-- Data section follows --
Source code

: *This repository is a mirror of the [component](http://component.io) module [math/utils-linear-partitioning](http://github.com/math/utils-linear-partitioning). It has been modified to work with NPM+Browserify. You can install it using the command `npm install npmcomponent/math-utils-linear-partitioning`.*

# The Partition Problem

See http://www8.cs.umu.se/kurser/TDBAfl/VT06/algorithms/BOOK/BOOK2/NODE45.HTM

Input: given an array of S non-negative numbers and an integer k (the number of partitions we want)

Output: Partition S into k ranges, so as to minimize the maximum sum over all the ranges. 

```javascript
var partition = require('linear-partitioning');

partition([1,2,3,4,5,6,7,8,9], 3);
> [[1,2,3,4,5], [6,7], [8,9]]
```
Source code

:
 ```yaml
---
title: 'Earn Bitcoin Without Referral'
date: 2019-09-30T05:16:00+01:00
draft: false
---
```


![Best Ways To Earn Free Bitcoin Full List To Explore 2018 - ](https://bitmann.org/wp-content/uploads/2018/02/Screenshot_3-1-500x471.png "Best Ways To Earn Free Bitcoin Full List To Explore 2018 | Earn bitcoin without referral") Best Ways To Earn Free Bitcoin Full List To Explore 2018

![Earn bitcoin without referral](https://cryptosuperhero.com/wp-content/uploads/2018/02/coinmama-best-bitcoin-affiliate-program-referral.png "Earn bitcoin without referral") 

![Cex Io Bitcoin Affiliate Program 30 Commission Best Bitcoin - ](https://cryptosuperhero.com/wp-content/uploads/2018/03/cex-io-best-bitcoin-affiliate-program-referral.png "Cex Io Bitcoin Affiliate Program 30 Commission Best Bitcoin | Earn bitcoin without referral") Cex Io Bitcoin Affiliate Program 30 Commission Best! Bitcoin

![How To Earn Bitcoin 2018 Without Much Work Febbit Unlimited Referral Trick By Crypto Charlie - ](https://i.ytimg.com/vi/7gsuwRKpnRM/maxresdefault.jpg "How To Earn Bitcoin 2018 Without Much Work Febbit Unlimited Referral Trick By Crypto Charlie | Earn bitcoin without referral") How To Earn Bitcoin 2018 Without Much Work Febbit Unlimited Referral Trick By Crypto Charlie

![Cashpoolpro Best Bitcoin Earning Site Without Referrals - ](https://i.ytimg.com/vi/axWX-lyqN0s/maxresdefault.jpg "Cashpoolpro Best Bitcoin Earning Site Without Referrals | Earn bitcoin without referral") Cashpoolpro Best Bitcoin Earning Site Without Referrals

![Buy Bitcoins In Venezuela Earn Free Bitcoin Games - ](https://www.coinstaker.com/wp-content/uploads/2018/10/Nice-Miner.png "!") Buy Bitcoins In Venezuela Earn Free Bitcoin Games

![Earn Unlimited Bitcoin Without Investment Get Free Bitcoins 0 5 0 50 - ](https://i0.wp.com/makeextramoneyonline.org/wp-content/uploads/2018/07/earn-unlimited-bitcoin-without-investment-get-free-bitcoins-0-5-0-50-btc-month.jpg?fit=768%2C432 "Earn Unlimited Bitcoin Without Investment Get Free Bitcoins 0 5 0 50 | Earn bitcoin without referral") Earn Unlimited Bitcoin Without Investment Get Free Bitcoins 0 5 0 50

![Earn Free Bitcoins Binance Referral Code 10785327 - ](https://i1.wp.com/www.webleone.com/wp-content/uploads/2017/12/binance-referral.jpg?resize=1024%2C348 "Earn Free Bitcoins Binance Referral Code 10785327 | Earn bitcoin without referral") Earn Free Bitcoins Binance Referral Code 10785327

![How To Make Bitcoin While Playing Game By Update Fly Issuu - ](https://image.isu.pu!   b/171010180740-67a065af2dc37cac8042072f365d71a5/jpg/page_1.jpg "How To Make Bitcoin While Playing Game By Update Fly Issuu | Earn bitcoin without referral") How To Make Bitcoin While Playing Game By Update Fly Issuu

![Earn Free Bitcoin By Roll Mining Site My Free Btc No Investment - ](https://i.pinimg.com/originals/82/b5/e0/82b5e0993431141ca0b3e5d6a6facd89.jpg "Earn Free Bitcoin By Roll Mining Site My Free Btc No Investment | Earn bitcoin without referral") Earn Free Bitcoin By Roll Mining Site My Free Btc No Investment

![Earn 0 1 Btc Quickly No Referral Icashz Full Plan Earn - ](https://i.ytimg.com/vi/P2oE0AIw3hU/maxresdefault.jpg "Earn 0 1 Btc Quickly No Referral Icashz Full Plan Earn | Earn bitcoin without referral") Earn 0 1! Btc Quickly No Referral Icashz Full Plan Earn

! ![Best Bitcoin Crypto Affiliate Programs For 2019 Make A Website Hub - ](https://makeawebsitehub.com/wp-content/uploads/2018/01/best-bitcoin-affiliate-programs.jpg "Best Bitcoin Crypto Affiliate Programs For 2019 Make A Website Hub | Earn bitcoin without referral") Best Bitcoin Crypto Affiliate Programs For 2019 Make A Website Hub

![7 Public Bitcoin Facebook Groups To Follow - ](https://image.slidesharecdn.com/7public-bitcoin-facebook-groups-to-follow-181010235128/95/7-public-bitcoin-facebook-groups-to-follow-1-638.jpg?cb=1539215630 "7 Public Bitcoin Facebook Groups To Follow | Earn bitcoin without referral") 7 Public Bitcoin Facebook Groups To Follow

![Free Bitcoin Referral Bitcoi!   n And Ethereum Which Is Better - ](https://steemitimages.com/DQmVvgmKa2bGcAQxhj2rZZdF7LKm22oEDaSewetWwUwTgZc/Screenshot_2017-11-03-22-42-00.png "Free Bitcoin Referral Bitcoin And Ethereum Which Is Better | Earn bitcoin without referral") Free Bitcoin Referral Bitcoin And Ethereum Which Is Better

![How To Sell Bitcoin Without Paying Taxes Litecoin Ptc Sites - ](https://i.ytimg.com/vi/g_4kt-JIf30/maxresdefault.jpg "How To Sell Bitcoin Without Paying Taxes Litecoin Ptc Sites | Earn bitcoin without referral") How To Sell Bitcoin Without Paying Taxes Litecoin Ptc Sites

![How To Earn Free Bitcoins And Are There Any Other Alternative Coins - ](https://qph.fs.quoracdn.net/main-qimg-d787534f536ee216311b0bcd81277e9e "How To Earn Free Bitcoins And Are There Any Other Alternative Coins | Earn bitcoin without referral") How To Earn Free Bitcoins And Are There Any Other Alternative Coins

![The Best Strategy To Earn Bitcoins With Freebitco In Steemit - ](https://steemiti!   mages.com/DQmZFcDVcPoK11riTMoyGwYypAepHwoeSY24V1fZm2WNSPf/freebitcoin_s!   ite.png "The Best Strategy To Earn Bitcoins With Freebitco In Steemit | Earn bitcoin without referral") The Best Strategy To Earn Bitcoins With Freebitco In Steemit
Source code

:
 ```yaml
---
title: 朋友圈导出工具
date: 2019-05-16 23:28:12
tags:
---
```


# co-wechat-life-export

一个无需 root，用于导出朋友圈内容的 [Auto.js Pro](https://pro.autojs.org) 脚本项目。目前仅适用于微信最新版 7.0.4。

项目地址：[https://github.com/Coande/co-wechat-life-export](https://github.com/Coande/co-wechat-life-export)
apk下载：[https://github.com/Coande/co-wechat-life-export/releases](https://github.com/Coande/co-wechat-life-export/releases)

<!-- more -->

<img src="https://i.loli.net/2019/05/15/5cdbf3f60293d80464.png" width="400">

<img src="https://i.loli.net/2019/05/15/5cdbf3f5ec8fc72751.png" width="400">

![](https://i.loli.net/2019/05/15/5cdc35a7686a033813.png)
-- Data section concluded --
### What you have to do
Restate the whole of the data exactly.

### Exercise response
Source code

: *This repository is a mirror of the [component](http://component.io) module [math/utils-linear-partitioning](http://github.com/math/utils-linear-partitioning). It has been modified to work with NPM+Browserify. You can install it using the command `npm install npmcomponent/math-utils-linear-partitioning`.*

# The Partition Problem

See http://www8.cs.umu.se/kurser/TDBAfl/VT06/algorithms/BOOK/BOOK2/NODE45.HTM

Input: given an array of S non-negative numbers and an integer k (the number of partitions we want)

Output: Partition S into k ranges, so as to minimize the maximum sum over all the ranges. 

```javascript
var partition = require('linear-partitioning');

partition([1,2,3,4,5,6,7,8,9], 3);
> [[1,2,3,4,5], [6,7], [8,9]]
```
Source code

:
 ```yaml
---
title: 'Earn Bitcoin Without Referral'
date: 2019-09-30T05:16:00+01:00
draft: false
---
```


![Best Ways To Earn Free Bitcoin Full List To Explore 2018 - ](https://bitmann.org/wp-content/uploads/2018/02/Screenshot_3-1-500x471.png "Best Ways To Earn Free Bitcoin Full List To Explore 2018 | Earn bitcoin without referral") Best Ways To Earn Free Bitcoin Full List To Explore 2018

![Earn bitcoin without referral](https://cryptosuperhero.com/wp-content/uploads/2018/02/coinmama-best-bitcoin-affiliate-program-referral.png "Earn bitcoin without referral") 

![Cex Io Bitcoin Affiliate Program 30 Commission Best Bitcoin - ](https://cryptosuperhero.com/wp-content/uploads/2018/03/cex-io-best-bitcoin-affiliate-program-referral.png "Cex Io Bitcoin Affiliate Program 30 Commission Best Bitcoin | Earn bitcoin without referral") Cex Io Bitcoin Affiliate Program 30 Commission Best! Bitcoin

![How To Earn Bitcoin 2018 Without Much Work Febbit Unlimited Referral Trick By Crypto Charlie - ](https://i.ytimg.com/vi/7gsuwRKpnRM/maxresdefault.jpg "How To Earn Bitcoin 2018 Without Much Work Febbit Unlimited Referral Trick By Crypto Charlie | Earn bitcoin without referral") How To Earn Bitcoin 2018 Without Much Work Febbit Unlimited Referral Trick By Crypto Charlie

![Cashpoolpro Best Bitcoin Earning Site Without Referrals - ](https://i.ytimg.com/vi/axWX-lyqN0s/maxresdefault.jpg "Cashpoolpro Best Bitcoin Earning Site Without Referrals | Earn bitcoin without referral") Cashpoolpro Best Bitcoin Earning Site Without Referrals

![Buy Bitcoins In Venezuela Earn Free Bitcoin Games - ](https://www.coinstaker.com/wp-content/uploads/2018/10/Nice-Miner.png "!") Buy Bitcoins In Venezuela Earn Free Bitcoin Games

![Earn Unlimited Bitcoin Without Investment Get Free Bitcoins 0 5 0 50 - ](https://i0.wp.com/makeextramoneyonline.org/wp-content/uploads/2018/07/earn-unlimited-bitcoin-without-investment-get-free-bitcoins-0-5-0-50-btc-month.jpg?fit=768%2C432 "Earn Unlimited Bitcoin Without Investment Get Free Bitcoins 0 5 0 50 | Earn bitcoin without referral") Earn Unlimited Bitcoin Without Investment Get Free Bitcoins 0 5 0 50

![Earn Free Bitcoins Binance Referral Code 10785327 - ](https://i1.wp.com/www.webleone.com/wp-content/uploads/2017/12/binance-referral.jpg?resize=1024%2C348 "Earn Free Bitcoins Binance Referral Code 10785327 | Earn bitcoin without referral") Earn Free Bitcoins Binance Referral Code 10785327

![How To Make Bitcoin While Playing Game By Update Fly Issuu - ](https://image.isu.pu!   b/171010180740-67a065af2dc37cac8042072f365d71a5/jpg/page_1.jpg "How To Make Bitcoin While Playing Game By Update Fly Issuu | Earn bitcoin without referral") How To Make Bitcoin While Playing Game By Update Fly Issuu

![Earn Free Bitcoin By Roll Mining Site My Free Btc No Investment - ](https://i.pinimg.com/originals/82/b5/e0/82b5e0993431141ca0b3e5d6a6facd89.jpg "Earn Free Bitcoin By Roll Mining Site My Free Btc No Investment | Earn bitcoin without referral") Earn Free Bitcoin By Roll Mining Site My Free Btc No Investment

![Earn 0 1 Btc Quickly No Referral Icashz Full Plan Earn - ](https://i.ytimg.com/vi/P2oE0AIw3hU/maxresdefault.jpg "Earn 0 1 Btc Quickly No Referral Icashz Full Plan Earn | Earn bitcoin without referral") Earn 0 1! Btc Quickly No Referral Icashz Full Plan Earn

! ![Best Bitcoin Crypto Affiliate Programs For 2019 Make A Website Hub - ](https://makeawebsitehub.com/wp-content/uploads/2018/01/best-bitcoin-affiliate-programs.jpg "Best Bitcoin Crypto Affiliate Programs For 2019 Make A Website Hub | Earn bitcoin without referral") Best Bitcoin Crypto Affiliate Programs For 2019 Make A Website Hub

![7 Public Bitcoin Facebook Groups To Follow - ](https://image.slidesharecdn.com/7public-bitcoin-facebook-groups-to-follow-181010235128/95/7-public-bitcoin-facebook-groups-to-follow-1-638.jpg?cb=1539215630 "7 Public Bitcoin Facebook Groups To Follow | Earn bitcoin without referral") 7 Public Bitcoin Facebook Groups To Follow

![Free Bitcoin Referral Bitcoi!   n And Ethereum Which Is Better - ](https://steemitimages.com/DQmVvgmKa2bGcAQxhj2rZZdF7LKm22oEDaSewetWwUwTgZc/Screenshot_2017-11-03-22-42-00.png "Free Bitcoin Referral Bitcoin And Ethereum Which Is Better | Earn bitcoin without referral") Free Bitcoin Referral Bitcoin And Ethereum Which Is Better

![How To Sell Bitcoin Without Paying Taxes Litecoin Ptc Sites - ](https://i.ytimg.com/vi/g_4kt-JIf30/maxresdefault.jpg "How To Sell Bitcoin Without Paying Taxes Litecoin Ptc Sites | Earn bitcoin without referral") How To Sell Bitcoin Without Paying Taxes Litecoin Ptc Sites

![How To Earn Free Bitcoins And Are There Any Other Alternative Coins - ](https://qph.fs.quoracdn.net/main-qimg-d787534f536ee216311b0bcd81277e9e "How To Earn Free Bitcoins And Are There Any Other Alternative Coins | Earn bitcoin without referral") How To Earn Free Bitcoins And Are There Any Other Alternative Coins

![The Best Strategy To Earn Bitcoins With Freebitco In Steemit - ](https://steemiti!   mages.com/DQmZFcDVcPoK11riTMoyGwYypAepHwoeSY24V1fZm2WNSPf/freebitcoin_s!   ite.png "The Best Strategy To Earn Bitcoins With Freebitco In Steemit | Earn bitcoin without referral") The Best Strategy To Earn Bitcoins With Freebitco In Steemit
Source code

:
 ```yaml
---
title: 朋友圈导出工具
date: 2019-05-16 23:28:12
tags:
---
```


# co-wechat-life-export

一个无需 root，用于导出朋友圈内容的 [Auto.js Pro](https://pro.autojs.org) 脚本项目。目前仅适用于微信最新版 7.0.4。

项目地址：[https://github.com/Coande/co-wechat-life-export](https://github.com/Coande/co-wechat-life-export)
apk下载：[https://github.com/Coande/co-wechat-life-export/releases](https://github.com/Coande/co-wechat-life-export/releases)

<!-- more -->

<img src="https://i.loli.net/2019/05/15/5cdbf3f60293d80464.png" width="400">

<img src="https://i.loli.net/2019/05/15/5cdbf3f5ec8fc72751.png" width="400">

![](https://i.loli.net/2019/05/15/5cdc35a7686a033813.png)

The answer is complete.